Masses and Radii of the Nuclei with N>=Z in an Alpha-Cluster Model

TL;DR

This paper presents an alpha-cluster model to analyze nuclear masses and radii, revealing how the number of alpha-clusters and excess neutrons relate to nuclear stability and structure.

Contribution

It introduces a model combining a core and surface molecule to explain nuclear properties and determines a specific density value that accounts for excess neutrons in stable nuclei.

Findings

Number of alpha-clusters decreases with increasing A for isotopes of fixed Z.

Core binding energy density reaches saturation at 2.55 MeV/fm^3.

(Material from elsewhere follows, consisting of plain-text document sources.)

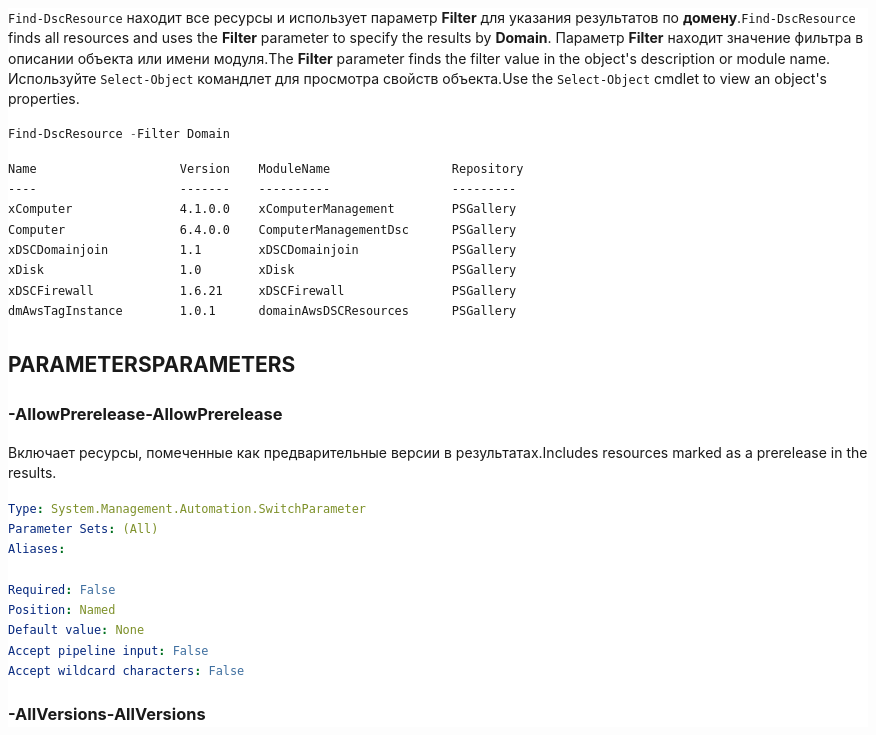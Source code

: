 <span data-ttu-id="743db-142">`Find-DscResource` находит все ресурсы и использует параметр **Filter** для указания результатов по **домену**.</span><span class="sxs-lookup"><span data-stu-id="743db-142">`Find-DscResource` finds all resources and uses the **Filter** parameter to specify the results by **Domain**.</span></span> <span data-ttu-id="743db-143">Параметр **Filter** находит значение фильтра в описании объекта или имени модуля.</span><span class="sxs-lookup"><span data-stu-id="743db-143">The **Filter** parameter finds the filter value in the object's description or module name.</span></span> <span data-ttu-id="743db-144">Используйте `Select-Object` командлет для просмотра свойств объекта.</span><span class="sxs-lookup"><span data-stu-id="743db-144">Use the `Select-Object` cmdlet to view an object's properties.</span></span>

```powershell
Find-DscResource -Filter Domain
```

```output
Name                    Version    ModuleName                 Repository
----                    -------    ----------                 ---------
xComputer               4.1.0.0    xComputerManagement        PSGallery
Computer                6.4.0.0    ComputerManagementDsc      PSGallery
xDSCDomainjoin          1.1        xDSCDomainjoin             PSGallery
xDisk                   1.0        xDisk                      PSGallery
xDSCFirewall            1.6.21     xDSCFirewall               PSGallery
dmAwsTagInstance        1.0.1      domainAwsDSCResources      PSGallery
```

## <span data-ttu-id="743db-145">PARAMETERS</span><span class="sxs-lookup"><span data-stu-id="743db-145">PARAMETERS</span></span>

### <span data-ttu-id="743db-146">-AllowPrerelease</span><span class="sxs-lookup"><span data-stu-id="743db-146">-AllowPrerelease</span></span>

<span data-ttu-id="743db-147">Включает ресурсы, помеченные как предварительные версии в результатах.</span><span class="sxs-lookup"><span data-stu-id="743db-147">Includes resources marked as a prerelease in the results.</span></span>

```yaml
Type: System.Management.Automation.SwitchParameter
Parameter Sets: (All)
Aliases:

Required: False
Position: Named
Default value: None
Accept pipeline input: False
Accept wildcard characters: False
```

### <span data-ttu-id="743db-148">-AllVersions</span><span class="sxs-lookup"><span data-stu-id="743db-148">-AllVersions</span></span>
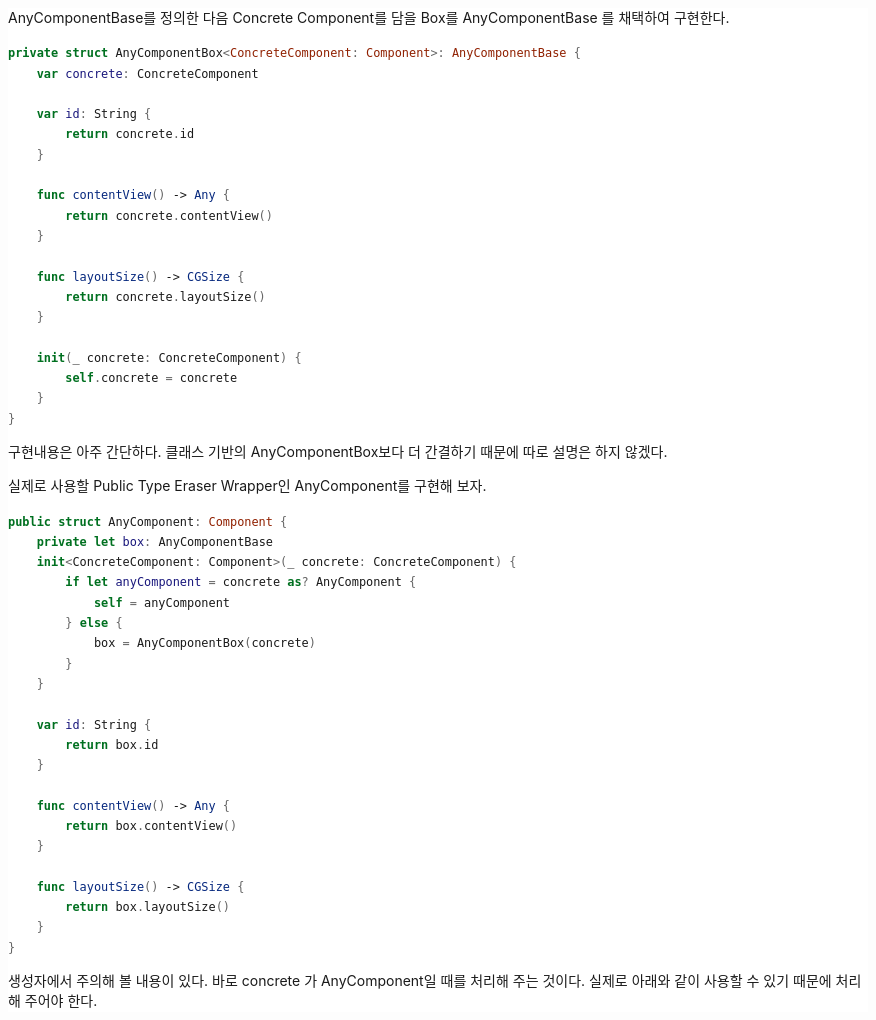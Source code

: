 AnyComponentBase를 정의한 다음 Concrete Component를 담을 Box를 AnyComponentBase 를 채택하여 구현한다.

```swift
private struct AnyComponentBox<ConcreteComponent: Component>: AnyComponentBase {
    var concrete: ConcreteComponent
    
    var id: String {
        return concrete.id
    }
    
    func contentView() -> Any {
        return concrete.contentView()
    }
    
    func layoutSize() -> CGSize {
        return concrete.layoutSize()
    }
    
    init(_ concrete: ConcreteComponent) {
        self.concrete = concrete
    }
}
```

구현내용은 아주 간단하다. 클래스 기반의 AnyComponentBox보다 더 간결하기 때문에 따로 설명은 하지 않겠다.

실제로 사용할 Public Type Eraser Wrapper인 AnyComponent를 구현해 보자.

```swift
public struct AnyComponent: Component {
    private let box: AnyComponentBase
    init<ConcreteComponent: Component>(_ concrete: ConcreteComponent) {
        if let anyComponent = concrete as? AnyComponent {
            self = anyComponent
        } else {
            box = AnyComponentBox(concrete)
        }
    }
    
    var id: String {
        return box.id
    }
    
    func contentView() -> Any {
        return box.contentView()
    }
    
    func layoutSize() -> CGSize {
        return box.layoutSize()
    }
}
```

생성자에서 주의해 볼 내용이 있다. 바로 concrete 가 AnyComponent일 때를 처리해 주는 것이다. 실제로 아래와 같이 사용할 수 있기 때문에 처리해 주어야 한다.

The model explains the specific number of excess neutrons in stable nuclei.

Abstract

In the framework of a recently developed alpha-cluster model a nucleus is represented as a core (alpha-cluster liquid drop with dissolved excess neutron pairs in it) and a nuclear molecule on its surface. From analysis of experimental nuclear binding energies one can find the number of alpha-clusters in the molecule and calculate the nuclear charge radii. It was shown that for isotopes of one Z with growing A the number of alpha-clusters in the molecule decreases to three, which corresponds to the nucleus 12C for even Z and 15N for odd Z, and the specific density of the core binding energy \rho grows and reaches its saturation value. In this paper it is shown that the value \rho=2.55 MeV/fm^3 explains the particular number of excess neutrons in stable nuclei.